Print every record below exactly as it stands, but leave out the pictures.

--- LISTED ENTRIES Enclosed Below ---

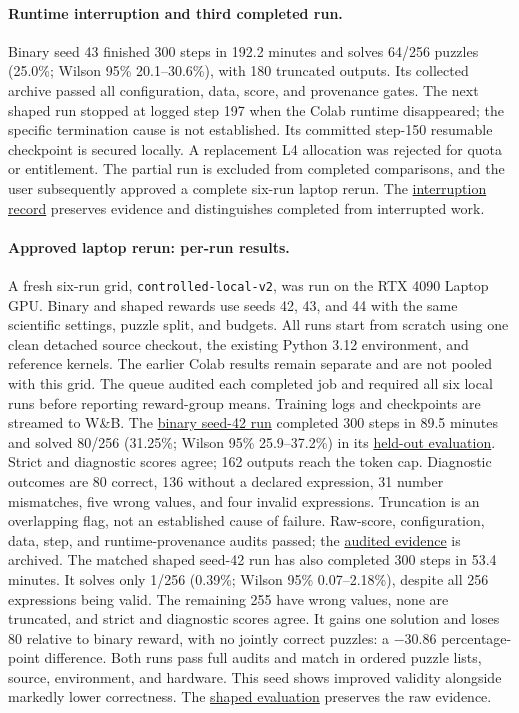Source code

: \documentclass[11pt]{article}
\begin{document}
\paragraph{Runtime interruption and third completed run.}
Binary seed 43 finished 300 steps in 192.2 minutes and solves 64/256 puzzles
(25.0\%; Wilson 95\% 20.1--30.6\%), with 180 truncated outputs. Its collected
archive passed all configuration, data, score, and provenance gates. The next
shaped run stopped at logged step 197 when the Colab runtime disappeared; the
specific termination cause is not established. Its committed step-150 resumable
checkpoint is secured locally. A replacement L4 allocation was rejected for
quota or entitlement. The partial run is excluded from completed comparisons,
and the user subsequently approved a complete six-run laptop rerun. The
\href{https://github.com/mohamedsobhi777/countdown-grpo/tree/main/results/study/runtime-interruption}{interruption record}
preserves evidence and distinguishes completed from interrupted work.

\paragraph{Approved laptop rerun: per-run results.}
A fresh six-run grid, \texttt{controlled-local-v2}, was run on the RTX 4090
Laptop GPU. Binary and shaped rewards use seeds 42, 43, and 44 with the same
scientific settings, puzzle split, and budgets. All runs start from scratch using
one clean detached source checkout, the existing Python 3.12 environment, and
reference kernels. The earlier Colab results remain separate and are not pooled
with this grid. The queue audited each completed job and required all six local
runs before reporting reward-group means. Training logs and checkpoints are
streamed to W\&B. The
\href{https://wandb.ai/mohamedsobhi777/countdown-grpo/runs/eudebo7g}{binary seed-42 run}
completed 300 steps in 89.5 minutes and solved 80/256 (31.25\%; Wilson 95\%
25.9--37.2\%) in its
\href{https://wandb.ai/mohamedsobhi777/countdown-grpo/runs/17gdgf7i}{held-out evaluation}.
Strict and diagnostic scores agree; 162 outputs reach the token cap. Diagnostic
outcomes are 80 correct, 136 without a declared expression, 31 number mismatches,
five wrong values, and four invalid expressions. Truncation is an overlapping
flag, not an established cause of failure. Raw-score, configuration, data, step,
and runtime-provenance audits passed; the
\href{https://wandb.ai/mohamedsobhi777/countdown-grpo/runs/judanvdy}{audited evidence}
is archived. The matched shaped seed-42 run has also completed 300 steps in
53.4 minutes. It solves only 1/256 (0.39\%; Wilson 95\% 0.07--2.18\%), despite
all 256 expressions being valid. The remaining 255 have wrong values, none
are truncated, and strict and diagnostic scores agree. It gains one solution
and loses 80 relative to binary reward, with no jointly correct puzzles:
a $-30.86$ percentage-point difference. Both runs pass full audits and match
in ordered puzzle lists, source, environment, and hardware. This seed shows
improved validity alongside markedly lower correctness. The
\href{https://wandb.ai/mohamedsobhi777/countdown-grpo/runs/8694c6tk}{shaped evaluation}
preserves the raw evidence.
\end{document}
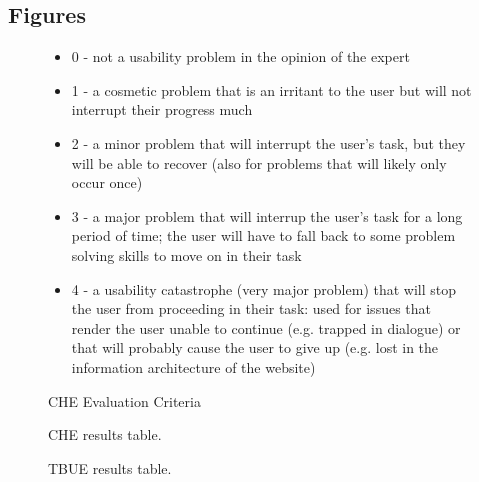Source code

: \begin{appendices}
  \section{Figures}
  \begin{center}

    \begin{figure}[htbp]
      \begin{itemize}
      \item 0 - not a usability problem in the opinion of the expert
      \item 1 - a cosmetic problem that is an irritant to the user but will not interrupt their progress much
      \item 2 - a minor problem that will interrupt the user's task, but they will be able to recover (also for problems that will likely only occur once)
      \item 3 - a major problem that will interrup the user's task for a long period of time; the user will have to fall back to some problem solving skills to move on in their task
      \item 4 - a usability catastrophe (very major problem) that will stop the user from proceeding in their task: used for issues that render the user unable to continue (e.g. trapped in dialogue) or that will probably cause the user to give up (e.g. lost in the information architecture of the website)
      \end{itemize}
      \caption{CHE Evaluation Criteria}
      \label{che1}
    \end{figure}

    \begin{figure}[htbp]
      
      \caption{CHE results table.}
      \label{che2}
    \end{figure}
    

    

    \begin{figure}[htbp]
      
      \caption{TBUE results table.}
      \label{tbue1}
    \end{figure}

  \end{center}
\end{appendices}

--- End of Enclosed LISTED ENTRIES ---

EXERCISE SOLUTION:
Source code

: \documentclass[11pt]{article}
\begin{document}
\paragraph{Runtime interruption and third completed run.}
Binary seed 43 finished 300 steps in 192.2 minutes and solves 64/256 puzzles
(25.0\%; Wilson 95\% 20.1--30.6\%), with 180 truncated outputs. Its collected
archive passed all configuration, data, score, and provenance gates. The next
shaped run stopped at logged step 197 when the Colab runtime disappeared; the
specific termination cause is not established. Its committed step-150 resumable
checkpoint is secured locally. A replacement L4 allocation was rejected for
quota or entitlement. The partial run is excluded from completed comparisons,
and the user subsequently approved a complete six-run laptop rerun. The
\href{https://github.com/mohamedsobhi777/countdown-grpo/tree/main/results/study/runtime-interruption}{interruption record}
preserves evidence and distinguishes completed from interrupted work.

\paragraph{Approved laptop rerun: per-run results.}
A fresh six-run grid, \texttt{controlled-local-v2}, was run on the RTX 4090
Laptop GPU. Binary and shaped rewards use seeds 42, 43, and 44 with the same
scientific settings, puzzle split, and budgets. All runs start from scratch using
one clean detached source checkout, the existing Python 3.12 environment, and
reference kernels. The earlier Colab results remain separate and are not pooled
with this grid. The queue audited each completed job and required all six local
runs before reporting reward-group means. Training logs and checkpoints are
streamed to W\&B. The
\href{https://wandb.ai/mohamedsobhi777/countdown-grpo/runs/eudebo7g}{binary seed-42 run}
completed 300 steps in 89.5 minutes and solved 80/256 (31.25\%; Wilson 95\%
25.9--37.2\%) in its
\href{https://wandb.ai/mohamedsobhi777/countdown-grpo/runs/17gdgf7i}{held-out evaluation}.
Strict and diagnostic scores agree; 162 outputs reach the token cap. Diagnostic
outcomes are 80 correct, 136 without a declared expression, 31 number mismatches,
five wrong values, and four invalid expressions. Truncation is an overlapping
flag, not an established cause of failure. Raw-score, configuration, data, step,
and runtime-provenance audits passed; the
\href{https://wandb.ai/mohamedsobhi777/countdown-grpo/runs/judanvdy}{audited evidence}
is archived. The matched shaped seed-42 run has also completed 300 steps in
53.4 minutes. It solves only 1/256 (0.39\%; Wilson 95\% 0.07--2.18\%), despite
all 256 expressions being valid. The remaining 255 have wrong values, none
are truncated, and strict and diagnostic scores agree. It gains one solution
and loses 80 relative to binary reward, with no jointly correct puzzles:
a $-30.86$ percentage-point difference. Both runs pass full audits and match
in ordered puzzle lists, source, environment, and hardware. This seed shows
improved validity alongside markedly lower correctness. The
\href{https://wandb.ai/mohamedsobhi777/countdown-grpo/runs/8694c6tk}{shaped evaluation}
preserves the raw evidence.
\end{document}
Source code

: \begin{appendices}
  \section{Figures}
  \begin{center}

    \begin{figure}[htbp]
      \begin{itemize}
      \item 0 - not a usability problem in the opinion of the expert
      \item 1 - a cosmetic problem that is an irritant to the user but will not interrupt their progress much
      \item 2 - a minor problem that will interrupt the user's task, but they will be able to recover (also for problems that will likely only occur once)
      \item 3 - a major problem that will interrup the user's task for a long period of time; the user will have to fall back to some problem solving skills to move on in their task
      \item 4 - a usability catastrophe (very major problem) that will stop the user from proceeding in their task: used for issues that render the user unable to continue (e.g. trapped in dialogue) or that will probably cause the user to give up (e.g. lost in the information architecture of the website)
      \end{itemize}
      \caption{CHE Evaluation Criteria}
      \label{che1}
    \end{figure}

    \begin{figure}[htbp]
      
      \caption{CHE results table.}
      \label{che2}
    \end{figure}
    

    

    \begin{figure}[htbp]
      
      \caption{TBUE results table.}
      \label{tbue1}
    \end{figure}

  \end{center}
\end{appendices}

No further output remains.